You’re smart. You should go to college???
Essentialism???
Normative beliefs (beliefs about what should be) don’t [require evidence], IMHO. What would count as evidence for or against a normative belief?
That’s correct if you don’t consider pure reason to be evidence—but I consider it to be so. So morality and ethics and all these normative things are, in fact, based on evidence—although it is a mix of abstract evidence (reason) with concrete evidence (empirical data). If you base your morality, or any normative theory (how the world should be) on anything other than how things actually are (including mathematics), you necessarily have to invoke ascribe some supernatural property onto it
One giant category of dark side reasoning looks like “That idea is _” Where the idea is an “is” (not a “should”) and _ is any negative affect word with a meaning other than “untrue”.
Examples include {unpatriotic, communist, capitalist, liberal, conservative, provincial, any-demonym-goes-here, cultish, religious, atheistic, sinful, evil, dangerous, repugnant, elitist, condescending, out-of-touch, politically incorrect, offensive, argumentative, hateful, cowardly, fool-hardy, inappropriate, indecent, unsettling, lewd, silly, idiotic, new-fangled, old-fashioned, staid, dead, uncool, too simple, too complicated} and many more.
Important note: The exception to this rule is if the speaker could goes on to show how _ is evidence about the truth of the proposition. If you can say why something is idiotic, that’s fine. A seasoned scientist has the right to say “that theory looks too complicated” if the they have many examples of surprisingly simple theories explaining things well, but a creationist doesn’t earn the right to accuse the theory of evolution of being “too complicated,” until they explain what whatever it is they mean by “too complicated” has to do with the idea being wrong.

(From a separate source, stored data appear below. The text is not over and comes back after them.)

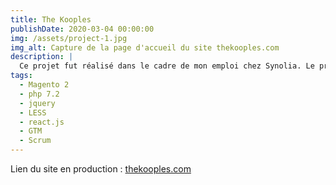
 ```yaml
---
title: The Kooples
publishDate: 2020-03-04 00:00:00
img: /assets/project-1.jpg
img_alt: Capture de la page d'accueil du site thekooples.com
description: |
  Ce projet fut réalisé dans le cadre de mon emploi chez Synolia. Le projet est basé sur un Magento 2. Par la suite il évolua pour incorporer React.js.
tags:
  - Magento 2
  - php 7.2
  - jquery
  - LESS
  - react.js
  - GTM
  - Scrum
---
```


Lien du site en production : [thekooples.com](https://www.thekooples.com/fr/fr_FR/home)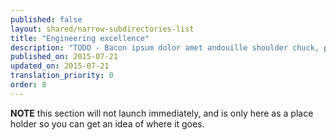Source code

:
 ```yaml
---
published: false
layout: shared/narrow-subdirectories-list
title: "Engineering excellence"
description: "TODO - Bacon ipsum dolor amet andouille shoulder chuck, prosciutto ball tip doner tail turkey. Alcatra chicken pork, turducken boudin beef ribs cupim pork loin biltong filet mignon strip steak. Landjaeger brisket chuck pork loin venison fatback biltong leberkas meatball, frankfurter andouille ground round sirloin porchetta. Turducken ribeye porchetta chuck strip steak leberkas sausage flank sirloin tail swine bacon pig ham hock."
published_on: 2015-07-21
updated_on: 2015-07-21
translation_priority: 0
order: 8
---
```



<b>NOTE</b> this section will not launch immediately, and is only here as 
a place holder so you can get an idea of where it goes.
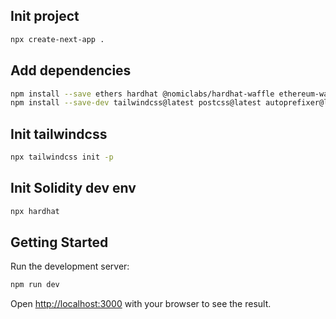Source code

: ## Init project
```bash
npx create-next-app .
```

## Add dependencies
```bash
npm install --save ethers hardhat @nomiclabs/hardhat-waffle ethereum-waffle chai @nomiclabs/hardhat-ethers @openzeppelin/contracts axios ipfs-http-client web3modal
npm install --save-dev tailwindcss@latest postcss@latest autoprefixer@latest
```

## Init tailwindcss
```bash
npx tailwindcss init -p
```

## Init Solidity dev env
```bash
npx hardhat
```

## Getting Started
Run the development server:

```bash
npm run dev
```

Open [http://localhost:3000](http://localhost:3000) with your browser to see the result.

To avoid concluding that an idea is true, the Dark Side’s first line of defense is to avoid even considering whether the idea is true. Those who are good enough at suppressing contradictions can simply save themselves the trouble of building up “a vast complex of anti-law, rules of anti-thought”. After all, building such a complex is a risky business from the standpoint of protecting the precious belief. The larger the complex gets, the more close scrapes it could have with real sensory experience.
Just as a murderer ties the corpse of his victim to a heavy stone before throwing it into the water, so too do victims of the Dark Side tie ideas they want to dispose of to negative affect words. It really does make them less likely to resurface.
The same caution applies to tying positive affect words to desired ideas.
Ideas are also often dismissed for being politically correct, by concluding the speaker is a hypocrite. I suppose you can count that as a particular case of cowardly.
Saying ‘There is lots of evidence for it’ When in fact there is little to none. I guess the epistemology is ‘It is ok to believe something if you believe there is evidence to support it.’
Creationists are told the fossil record supports X and Y, and they run with it.
The concept of different epistemological magisteria. E gave an example of it in this post (and also in the post about scientists outside the laboratory), but his example is just the tip of the iceberg. This failure of rationality doesn’t manifest itself explicitly most of the time, but is engaged in implicitly by almost everybody that I know that isn’t into hardcore rationality.
It’s definitely engaged in by people who are into, or at least cheer for, science and (traditional) rationality and/or philosophy. It’s the double standard between what epistemological standards you explicitly endorse, and what are the actual beliefs on the basis of which you act. Acting as if the sun will rise tomorrow even though you endorse radical scepticism, accepting what Richard Dawkins says on his authority while seeking out refutations for creationist arguments. I think one big reason for this is that people who are interested in this sort of thing are exposed too much to deductive reasoning and hardly at all to rigorous inductive reasoning. Inductive reasoning is the practical form of reasoning that actually works in the real world (many fallacies of deductive reasoning are actually valid probabilistic inferences), and we all have to engage in it explicitly or implicitly to cope in the world. But having been exposed only the “way” of deductive rationality, and warned against it’s fallacies, people may come to experience a cognitive dissonance between what epistemological techniques are useful in real life and which epistemological techniques they ought to be using—and therefore to see science, rationality and philosophy as disconnected from real life, things to be cheered for and entertaning diversions. Such people don’t hold every part of their epistemological self under the same level of scrutiny, because implicitly they believe that their methods of scrutinizing are imperfect. I recognize my past self in this, but not my present self, who knows about evo psych, inductive reasoning etc. and has seen that these methods actually work and can therefore criticize his own epistemological habits using the full force of his own rationality...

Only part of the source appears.